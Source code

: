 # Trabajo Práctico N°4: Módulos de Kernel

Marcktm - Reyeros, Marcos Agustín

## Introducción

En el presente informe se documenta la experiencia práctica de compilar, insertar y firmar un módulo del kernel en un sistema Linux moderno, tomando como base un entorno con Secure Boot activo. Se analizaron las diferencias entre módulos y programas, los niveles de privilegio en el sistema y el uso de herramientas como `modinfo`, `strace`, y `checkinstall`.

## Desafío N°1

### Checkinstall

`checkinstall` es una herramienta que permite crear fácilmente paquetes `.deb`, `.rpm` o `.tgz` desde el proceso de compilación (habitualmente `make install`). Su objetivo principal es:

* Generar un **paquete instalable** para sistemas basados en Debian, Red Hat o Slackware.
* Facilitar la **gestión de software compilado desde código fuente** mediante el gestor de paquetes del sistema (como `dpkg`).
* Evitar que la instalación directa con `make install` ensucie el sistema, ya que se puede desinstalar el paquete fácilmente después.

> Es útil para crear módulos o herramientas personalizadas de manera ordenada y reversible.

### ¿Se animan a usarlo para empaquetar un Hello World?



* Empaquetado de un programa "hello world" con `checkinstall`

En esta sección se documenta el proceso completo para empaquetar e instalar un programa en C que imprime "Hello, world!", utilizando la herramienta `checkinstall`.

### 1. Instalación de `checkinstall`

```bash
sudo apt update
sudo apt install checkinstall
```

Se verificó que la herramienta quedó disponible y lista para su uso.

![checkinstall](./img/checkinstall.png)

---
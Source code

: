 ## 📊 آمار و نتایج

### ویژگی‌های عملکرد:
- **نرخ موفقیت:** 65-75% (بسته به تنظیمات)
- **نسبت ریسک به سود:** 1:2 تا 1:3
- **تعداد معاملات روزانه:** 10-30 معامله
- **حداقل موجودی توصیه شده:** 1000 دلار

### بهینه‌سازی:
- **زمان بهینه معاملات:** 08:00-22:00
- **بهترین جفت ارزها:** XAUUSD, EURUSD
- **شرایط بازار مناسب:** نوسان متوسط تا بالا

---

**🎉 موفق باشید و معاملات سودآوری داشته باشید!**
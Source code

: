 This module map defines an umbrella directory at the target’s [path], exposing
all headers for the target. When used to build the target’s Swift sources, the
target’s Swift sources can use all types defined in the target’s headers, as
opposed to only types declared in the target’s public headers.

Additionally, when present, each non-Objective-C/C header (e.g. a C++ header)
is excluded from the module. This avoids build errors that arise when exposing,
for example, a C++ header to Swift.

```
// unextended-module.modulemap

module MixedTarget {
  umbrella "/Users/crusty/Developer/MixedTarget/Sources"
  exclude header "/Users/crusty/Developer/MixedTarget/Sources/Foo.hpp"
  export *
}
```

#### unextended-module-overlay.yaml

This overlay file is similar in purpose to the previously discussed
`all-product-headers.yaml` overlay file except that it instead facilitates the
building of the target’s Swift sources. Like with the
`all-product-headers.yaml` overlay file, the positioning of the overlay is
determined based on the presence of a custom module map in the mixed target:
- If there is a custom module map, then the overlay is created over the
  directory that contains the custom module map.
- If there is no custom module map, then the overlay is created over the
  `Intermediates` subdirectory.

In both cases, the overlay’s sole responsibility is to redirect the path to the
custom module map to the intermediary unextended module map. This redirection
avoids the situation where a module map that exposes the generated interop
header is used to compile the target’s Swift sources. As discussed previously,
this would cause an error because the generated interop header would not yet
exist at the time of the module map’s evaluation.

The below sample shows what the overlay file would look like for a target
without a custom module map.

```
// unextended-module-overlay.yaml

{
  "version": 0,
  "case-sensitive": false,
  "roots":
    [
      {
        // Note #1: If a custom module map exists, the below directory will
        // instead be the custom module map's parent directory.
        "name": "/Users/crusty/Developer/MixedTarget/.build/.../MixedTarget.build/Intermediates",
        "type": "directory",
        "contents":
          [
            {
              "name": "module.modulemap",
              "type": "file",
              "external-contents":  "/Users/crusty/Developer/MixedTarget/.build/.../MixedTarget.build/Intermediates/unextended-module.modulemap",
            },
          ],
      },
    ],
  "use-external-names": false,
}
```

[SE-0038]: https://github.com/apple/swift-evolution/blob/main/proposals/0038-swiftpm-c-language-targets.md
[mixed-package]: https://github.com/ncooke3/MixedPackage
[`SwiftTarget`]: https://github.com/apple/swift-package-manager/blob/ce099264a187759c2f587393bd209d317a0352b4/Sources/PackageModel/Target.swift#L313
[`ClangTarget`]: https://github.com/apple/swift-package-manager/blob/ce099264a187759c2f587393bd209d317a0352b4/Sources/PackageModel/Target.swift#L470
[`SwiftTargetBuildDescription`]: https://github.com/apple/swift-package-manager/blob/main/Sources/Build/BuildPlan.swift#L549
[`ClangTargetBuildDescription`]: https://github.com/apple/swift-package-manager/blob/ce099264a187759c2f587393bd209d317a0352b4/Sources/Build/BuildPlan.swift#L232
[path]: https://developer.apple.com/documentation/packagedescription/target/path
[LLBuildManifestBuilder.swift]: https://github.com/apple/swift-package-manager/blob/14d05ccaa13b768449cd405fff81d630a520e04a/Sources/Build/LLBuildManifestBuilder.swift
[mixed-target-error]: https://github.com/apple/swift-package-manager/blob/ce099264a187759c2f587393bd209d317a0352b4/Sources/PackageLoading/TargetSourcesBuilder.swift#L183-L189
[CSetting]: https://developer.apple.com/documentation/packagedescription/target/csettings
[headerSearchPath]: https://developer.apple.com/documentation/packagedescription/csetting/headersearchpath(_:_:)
━━━━━━━━━━━━━━━━━━━━━━━━━━━━━━
■ **Task requirements**: Type the material above out again, exactly.

■ **Task output**:
Source code

: # Trabajo Práctico N°4: Módulos de Kernel

Marcktm - Reyeros, Marcos Agustín

## Introducción

En el presente informe se documenta la experiencia práctica de compilar, insertar y firmar un módulo del kernel en un sistema Linux moderno, tomando como base un entorno con Secure Boot activo. Se analizaron las diferencias entre módulos y programas, los niveles de privilegio en el sistema y el uso de herramientas como `modinfo`, `strace`, y `checkinstall`.

## Desafío N°1

### Checkinstall

`checkinstall` es una herramienta que permite crear fácilmente paquetes `.deb`, `.rpm` o `.tgz` desde el proceso de compilación (habitualmente `make install`). Su objetivo principal es:

* Generar un **paquete instalable** para sistemas basados en Debian, Red Hat o Slackware.
* Facilitar la **gestión de software compilado desde código fuente** mediante el gestor de paquetes del sistema (como `dpkg`).
* Evitar que la instalación directa con `make install` ensucie el sistema, ya que se puede desinstalar el paquete fácilmente después.

> Es útil para crear módulos o herramientas personalizadas de manera ordenada y reversible.

### ¿Se animan a usarlo para empaquetar un Hello World?



* Empaquetado de un programa "hello world" con `checkinstall`

En esta sección se documenta el proceso completo para empaquetar e instalar un programa en C que imprime "Hello, world!", utilizando la herramienta `checkinstall`.

### 1. Instalación de `checkinstall`

```bash
sudo apt update
sudo apt install checkinstall
```

Se verificó que la herramienta quedó disponible y lista para su uso.

![checkinstall](./img/checkinstall.png)

---
Source code

: ## 📊 آمار و نتایج

### ویژگی‌های عملکرد:
- **نرخ موفقیت:** 65-75% (بسته به تنظیمات)
- **نسبت ریسک به سود:** 1:2 تا 1:3
- **تعداد معاملات روزانه:** 10-30 معامله
- **حداقل موجودی توصیه شده:** 1000 دلار

### بهینه‌سازی:
- **زمان بهینه معاملات:** 08:00-22:00
- **بهترین جفت ارزها:** XAUUSD, EURUSD
- **شرایط بازار مناسب:** نوسان متوسط تا بالا

---

**🎉 موفق باشید و معاملات سودآوری داشته باشید!**
Source code

: This module map defines an umbrella directory at the target’s [path], exposing
all headers for the target. When used to build the target’s Swift sources, the
target’s Swift sources can use all types defined in the target’s headers, as
opposed to only types declared in the target’s public headers.

Additionally, when present, each non-Objective-C/C header (e.g. a C++ header)
is excluded from the module. This avoids build errors that arise when exposing,
for example, a C++ header to Swift.

```
// unextended-module.modulemap

module MixedTarget {
  umbrella "/Users/crusty/Developer/MixedTarget/Sources"
  exclude header "/Users/crusty/Developer/MixedTarget/Sources/Foo.hpp"
  export *
}
```

#### unextended-module-overlay.yaml

This overlay file is similar in purpose to the previously discussed
`all-product-headers.yaml` overlay file except that it instead facilitates the
building of the target’s Swift sources. Like with the
`all-product-headers.yaml` overlay file, the positioning of the overlay is
determined based on the presence of a custom module map in the mixed target:
- If there is a custom module map, then the overlay is created over the
  directory that contains the custom module map.
- If there is no custom module map, then the overlay is created over the
  `Intermediates` subdirectory.

In both cases, the overlay’s sole responsibility is to redirect the path to the
custom module map to the intermediary unextended module map. This redirection
avoids the situation where a module map that exposes the generated interop
header is used to compile the target’s Swift sources. As discussed previously,
this would cause an error because the generated interop header would not yet
exist at the time of the module map’s evaluation.

The below sample shows what the overlay file would look like for a target
without a custom module map.

```
// unextended-module-overlay.yaml

{
  "version": 0,
  "case-sensitive": false,
  "roots":
    [
      {
        // Note #1: If a custom module map exists, the below directory will
        // instead be the custom module map's parent directory.
        "name": "/Users/crusty/Developer/MixedTarget/.build/.../MixedTarget.build/Intermediates",
        "type": "directory",
        "contents":
          [
            {
              "name": "module.modulemap",
              "type": "file",
              "external-contents":  "/Users/crusty/Developer/MixedTarget/.build/.../MixedTarget.build/Intermediates/unextended-module.modulemap",
            },
          ],
      },
    ],
  "use-external-names": false,
}
```

[SE-0038]: https://github.com/apple/swift-evolution/blob/main/proposals/0038-swiftpm-c-language-targets.md
[mixed-package]: https://github.com/ncooke3/MixedPackage
[`SwiftTarget`]: https://github.com/apple/swift-package-manager/blob/ce099264a187759c2f587393bd209d317a0352b4/Sources/PackageModel/Target.swift#L313
[`ClangTarget`]: https://github.com/apple/swift-package-manager/blob/ce099264a187759c2f587393bd209d317a0352b4/Sources/PackageModel/Target.swift#L470
[`SwiftTargetBuildDescription`]: https://github.com/apple/swift-package-manager/blob/main/Sources/Build/BuildPlan.swift#L549
[`ClangTargetBuildDescription`]: https://github.com/apple/swift-package-manager/blob/ce099264a187759c2f587393bd209d317a0352b4/Sources/Build/BuildPlan.swift#L232
[path]: https://developer.apple.com/documentation/packagedescription/target/path
[LLBuildManifestBuilder.swift]: https://github.com/apple/swift-package-manager/blob/14d05ccaa13b768449cd405fff81d630a520e04a/Sources/Build/LLBuildManifestBuilder.swift
[mixed-target-error]: https://github.com/apple/swift-package-manager/blob/ce099264a187759c2f587393bd209d317a0352b4/Sources/PackageLoading/TargetSourcesBuilder.swift#L183-L189
[CSetting]: https://developer.apple.com/documentation/packagedescription/target/csettings
[headerSearchPath]: https://developer.apple.com/documentation/packagedescription/csetting/headersearchpath(_:_:)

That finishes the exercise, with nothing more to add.